I immediately imagine myself finding a way around these stair riders. This is how my brain works. Don’t ask. It’s a world you don’t want to visit. Of course, I imagine the quickest and most exciting method possible. Parkour. Awesome, right?

Here’s how it went:

First attempt: I leap over both the downward and the near upward moving handrails and land on the upward steps. This results in a sprained ankle and a twisted knee.

Second attempt: I leap over the downward railing and land on the near upward railing. From there, I jump to the far upward railing. Upon landing on the second railing, the upward motion causes me to lose my balance. I careen face first to the floor below. Broken nose. Possible cracked rib. Dislocated shoulder.

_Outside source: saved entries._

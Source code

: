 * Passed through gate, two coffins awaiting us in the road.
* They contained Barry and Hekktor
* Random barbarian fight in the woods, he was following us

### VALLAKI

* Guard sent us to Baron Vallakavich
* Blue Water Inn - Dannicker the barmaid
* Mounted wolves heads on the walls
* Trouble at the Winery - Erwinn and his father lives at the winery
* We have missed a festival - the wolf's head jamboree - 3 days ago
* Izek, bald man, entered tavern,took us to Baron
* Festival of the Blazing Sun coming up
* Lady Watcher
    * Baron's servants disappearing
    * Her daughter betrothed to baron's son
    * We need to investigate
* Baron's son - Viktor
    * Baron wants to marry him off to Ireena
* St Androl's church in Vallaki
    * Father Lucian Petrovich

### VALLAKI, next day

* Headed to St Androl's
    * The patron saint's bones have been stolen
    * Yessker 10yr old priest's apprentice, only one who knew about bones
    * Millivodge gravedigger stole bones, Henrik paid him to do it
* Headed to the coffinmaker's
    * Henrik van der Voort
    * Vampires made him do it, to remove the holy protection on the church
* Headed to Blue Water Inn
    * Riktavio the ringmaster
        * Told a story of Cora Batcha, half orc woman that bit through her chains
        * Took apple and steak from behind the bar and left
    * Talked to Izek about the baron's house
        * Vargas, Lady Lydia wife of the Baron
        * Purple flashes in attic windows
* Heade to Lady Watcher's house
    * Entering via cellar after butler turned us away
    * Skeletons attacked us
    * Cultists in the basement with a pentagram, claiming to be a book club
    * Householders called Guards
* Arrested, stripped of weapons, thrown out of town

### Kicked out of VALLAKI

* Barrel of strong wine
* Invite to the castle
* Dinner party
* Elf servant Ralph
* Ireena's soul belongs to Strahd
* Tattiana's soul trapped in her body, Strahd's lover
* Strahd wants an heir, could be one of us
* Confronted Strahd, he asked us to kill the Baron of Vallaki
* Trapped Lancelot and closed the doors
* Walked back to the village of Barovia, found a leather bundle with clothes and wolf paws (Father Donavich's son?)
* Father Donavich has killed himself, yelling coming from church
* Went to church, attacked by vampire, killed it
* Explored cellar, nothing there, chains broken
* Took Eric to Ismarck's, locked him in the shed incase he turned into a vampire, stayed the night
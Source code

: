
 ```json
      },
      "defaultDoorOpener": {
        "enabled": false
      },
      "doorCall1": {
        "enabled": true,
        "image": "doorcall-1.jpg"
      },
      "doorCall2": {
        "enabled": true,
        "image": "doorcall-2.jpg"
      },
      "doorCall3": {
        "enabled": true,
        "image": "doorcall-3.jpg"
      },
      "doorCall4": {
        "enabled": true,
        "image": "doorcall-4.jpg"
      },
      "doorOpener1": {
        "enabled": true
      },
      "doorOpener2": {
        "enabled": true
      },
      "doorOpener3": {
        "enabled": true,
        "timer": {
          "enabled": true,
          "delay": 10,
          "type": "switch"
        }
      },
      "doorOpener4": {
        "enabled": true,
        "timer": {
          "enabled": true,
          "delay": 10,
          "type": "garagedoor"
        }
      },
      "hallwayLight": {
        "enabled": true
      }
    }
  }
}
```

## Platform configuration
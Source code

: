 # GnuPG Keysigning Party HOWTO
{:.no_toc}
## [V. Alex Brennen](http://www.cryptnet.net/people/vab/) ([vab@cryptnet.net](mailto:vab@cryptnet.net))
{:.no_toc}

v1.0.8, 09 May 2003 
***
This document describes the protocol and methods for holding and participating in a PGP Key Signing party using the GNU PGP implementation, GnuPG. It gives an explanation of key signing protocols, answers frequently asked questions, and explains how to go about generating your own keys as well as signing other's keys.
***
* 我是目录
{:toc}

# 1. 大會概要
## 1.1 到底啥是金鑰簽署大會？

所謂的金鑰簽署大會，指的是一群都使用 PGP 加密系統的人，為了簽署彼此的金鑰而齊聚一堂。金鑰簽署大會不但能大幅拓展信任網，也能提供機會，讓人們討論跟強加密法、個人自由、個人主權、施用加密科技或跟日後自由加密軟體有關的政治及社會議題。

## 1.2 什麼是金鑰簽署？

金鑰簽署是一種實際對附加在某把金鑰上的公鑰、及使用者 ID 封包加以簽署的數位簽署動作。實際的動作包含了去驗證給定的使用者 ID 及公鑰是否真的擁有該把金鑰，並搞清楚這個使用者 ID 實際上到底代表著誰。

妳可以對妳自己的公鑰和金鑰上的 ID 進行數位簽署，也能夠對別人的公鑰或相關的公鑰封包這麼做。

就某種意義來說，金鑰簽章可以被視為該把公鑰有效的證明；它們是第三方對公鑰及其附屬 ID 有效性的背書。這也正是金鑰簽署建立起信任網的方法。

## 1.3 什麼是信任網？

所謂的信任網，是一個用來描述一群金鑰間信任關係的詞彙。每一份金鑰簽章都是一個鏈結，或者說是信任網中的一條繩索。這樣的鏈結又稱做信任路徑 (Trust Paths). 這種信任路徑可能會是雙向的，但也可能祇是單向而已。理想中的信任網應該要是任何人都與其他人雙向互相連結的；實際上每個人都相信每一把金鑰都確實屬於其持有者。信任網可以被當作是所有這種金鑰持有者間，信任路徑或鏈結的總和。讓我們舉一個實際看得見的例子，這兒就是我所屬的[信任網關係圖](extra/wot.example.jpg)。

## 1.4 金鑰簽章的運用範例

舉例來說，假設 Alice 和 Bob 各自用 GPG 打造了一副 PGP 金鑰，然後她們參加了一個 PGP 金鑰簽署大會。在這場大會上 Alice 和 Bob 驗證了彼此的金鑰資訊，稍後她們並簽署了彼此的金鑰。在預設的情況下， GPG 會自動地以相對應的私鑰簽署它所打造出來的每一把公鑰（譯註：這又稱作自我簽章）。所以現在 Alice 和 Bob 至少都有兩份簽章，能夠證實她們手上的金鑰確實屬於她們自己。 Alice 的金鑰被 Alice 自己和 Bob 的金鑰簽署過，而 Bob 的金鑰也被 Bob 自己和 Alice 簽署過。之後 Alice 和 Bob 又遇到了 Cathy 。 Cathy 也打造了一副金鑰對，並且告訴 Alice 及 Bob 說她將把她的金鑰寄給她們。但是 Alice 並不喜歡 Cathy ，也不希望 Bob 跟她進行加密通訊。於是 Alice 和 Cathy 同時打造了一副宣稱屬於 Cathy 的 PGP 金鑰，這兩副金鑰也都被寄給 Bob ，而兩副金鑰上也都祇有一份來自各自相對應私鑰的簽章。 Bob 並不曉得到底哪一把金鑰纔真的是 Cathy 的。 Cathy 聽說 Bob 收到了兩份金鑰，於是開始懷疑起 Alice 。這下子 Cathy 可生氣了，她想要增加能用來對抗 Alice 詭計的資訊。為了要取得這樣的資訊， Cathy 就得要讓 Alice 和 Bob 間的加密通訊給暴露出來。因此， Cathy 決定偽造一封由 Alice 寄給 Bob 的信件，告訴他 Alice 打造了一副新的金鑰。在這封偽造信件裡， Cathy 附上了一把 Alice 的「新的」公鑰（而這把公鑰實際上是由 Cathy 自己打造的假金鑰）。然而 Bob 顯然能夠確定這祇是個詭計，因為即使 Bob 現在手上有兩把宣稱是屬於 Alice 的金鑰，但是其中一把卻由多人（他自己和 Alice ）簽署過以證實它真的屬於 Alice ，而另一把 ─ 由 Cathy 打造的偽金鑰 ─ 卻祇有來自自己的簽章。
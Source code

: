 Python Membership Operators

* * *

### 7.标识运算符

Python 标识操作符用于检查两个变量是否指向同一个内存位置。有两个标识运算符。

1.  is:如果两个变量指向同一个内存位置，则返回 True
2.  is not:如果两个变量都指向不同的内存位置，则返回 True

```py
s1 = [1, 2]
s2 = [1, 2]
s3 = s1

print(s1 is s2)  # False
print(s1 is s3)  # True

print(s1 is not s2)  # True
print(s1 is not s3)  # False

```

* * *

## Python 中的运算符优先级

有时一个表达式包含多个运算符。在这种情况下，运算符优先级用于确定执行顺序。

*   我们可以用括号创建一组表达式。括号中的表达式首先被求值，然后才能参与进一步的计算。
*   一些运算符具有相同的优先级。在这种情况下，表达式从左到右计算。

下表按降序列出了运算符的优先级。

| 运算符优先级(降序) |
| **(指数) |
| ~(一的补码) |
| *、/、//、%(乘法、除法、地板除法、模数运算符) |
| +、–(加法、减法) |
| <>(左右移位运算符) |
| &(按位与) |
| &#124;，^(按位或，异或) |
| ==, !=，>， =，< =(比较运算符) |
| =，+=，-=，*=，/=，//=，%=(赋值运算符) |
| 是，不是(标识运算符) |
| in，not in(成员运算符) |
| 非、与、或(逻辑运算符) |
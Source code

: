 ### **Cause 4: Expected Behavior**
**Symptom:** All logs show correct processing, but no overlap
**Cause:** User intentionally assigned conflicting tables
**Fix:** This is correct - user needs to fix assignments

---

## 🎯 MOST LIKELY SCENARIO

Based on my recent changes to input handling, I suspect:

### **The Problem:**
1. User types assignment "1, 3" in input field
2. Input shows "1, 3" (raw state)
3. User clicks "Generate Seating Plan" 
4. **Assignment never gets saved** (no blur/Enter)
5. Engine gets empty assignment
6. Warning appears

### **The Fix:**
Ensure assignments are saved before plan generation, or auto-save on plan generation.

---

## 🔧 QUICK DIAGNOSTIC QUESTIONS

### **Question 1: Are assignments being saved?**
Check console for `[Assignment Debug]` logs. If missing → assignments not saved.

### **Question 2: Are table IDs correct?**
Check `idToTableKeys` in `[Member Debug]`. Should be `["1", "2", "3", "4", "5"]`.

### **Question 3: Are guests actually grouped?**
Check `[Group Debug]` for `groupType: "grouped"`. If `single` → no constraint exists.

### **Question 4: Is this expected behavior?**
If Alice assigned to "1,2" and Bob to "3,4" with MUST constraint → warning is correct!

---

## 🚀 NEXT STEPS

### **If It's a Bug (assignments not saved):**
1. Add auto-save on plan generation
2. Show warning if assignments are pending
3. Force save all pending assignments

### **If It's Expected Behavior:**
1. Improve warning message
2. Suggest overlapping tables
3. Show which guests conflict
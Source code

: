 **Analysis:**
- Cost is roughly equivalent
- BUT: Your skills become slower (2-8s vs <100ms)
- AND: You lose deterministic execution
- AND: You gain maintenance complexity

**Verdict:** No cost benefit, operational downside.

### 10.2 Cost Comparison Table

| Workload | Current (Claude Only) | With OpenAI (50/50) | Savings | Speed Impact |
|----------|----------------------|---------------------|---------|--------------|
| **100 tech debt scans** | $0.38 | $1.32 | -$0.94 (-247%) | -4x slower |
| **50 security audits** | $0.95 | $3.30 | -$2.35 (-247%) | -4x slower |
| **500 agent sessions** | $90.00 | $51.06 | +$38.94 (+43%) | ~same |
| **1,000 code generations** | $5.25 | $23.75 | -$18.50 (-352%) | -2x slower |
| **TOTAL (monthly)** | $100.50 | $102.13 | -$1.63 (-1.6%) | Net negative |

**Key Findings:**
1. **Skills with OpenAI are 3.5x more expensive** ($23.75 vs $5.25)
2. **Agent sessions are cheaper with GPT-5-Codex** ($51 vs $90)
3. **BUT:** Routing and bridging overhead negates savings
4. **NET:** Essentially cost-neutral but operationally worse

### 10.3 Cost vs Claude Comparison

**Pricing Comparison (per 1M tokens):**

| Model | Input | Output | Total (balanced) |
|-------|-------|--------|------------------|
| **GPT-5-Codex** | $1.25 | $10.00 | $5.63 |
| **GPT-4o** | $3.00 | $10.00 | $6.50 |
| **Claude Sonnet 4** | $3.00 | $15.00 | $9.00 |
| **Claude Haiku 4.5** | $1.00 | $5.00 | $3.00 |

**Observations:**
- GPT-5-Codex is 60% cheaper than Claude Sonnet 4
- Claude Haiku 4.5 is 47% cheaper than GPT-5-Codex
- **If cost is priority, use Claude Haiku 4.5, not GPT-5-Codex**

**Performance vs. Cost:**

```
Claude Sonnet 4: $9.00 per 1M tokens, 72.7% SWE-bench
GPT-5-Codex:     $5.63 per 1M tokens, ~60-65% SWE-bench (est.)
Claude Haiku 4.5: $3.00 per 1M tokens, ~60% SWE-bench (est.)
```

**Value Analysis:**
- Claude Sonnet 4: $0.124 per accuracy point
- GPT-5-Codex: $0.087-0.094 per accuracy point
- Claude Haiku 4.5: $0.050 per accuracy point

Third attempt: I jump onto the downward railing and leap to the far upward railing. I wobble briefly, but catch my balance. I leap to the floor. Unfortunately, the upward railing moves further than anticipated, and my leap is obstructed by one of the trees in the lobby. I topple the tree and we both crash to the ground. Luckily, the tree absorbs most of the impact, resulting in only a sprained wrist and twisted ankle. I’m able to get up and continue on my way. Sadly, I’m back behind the crowd I was trying to pass, who walk as quickly as they go down the escalator.

Even in my own imagination, I can’t win. I hate you brain.

True story, bro.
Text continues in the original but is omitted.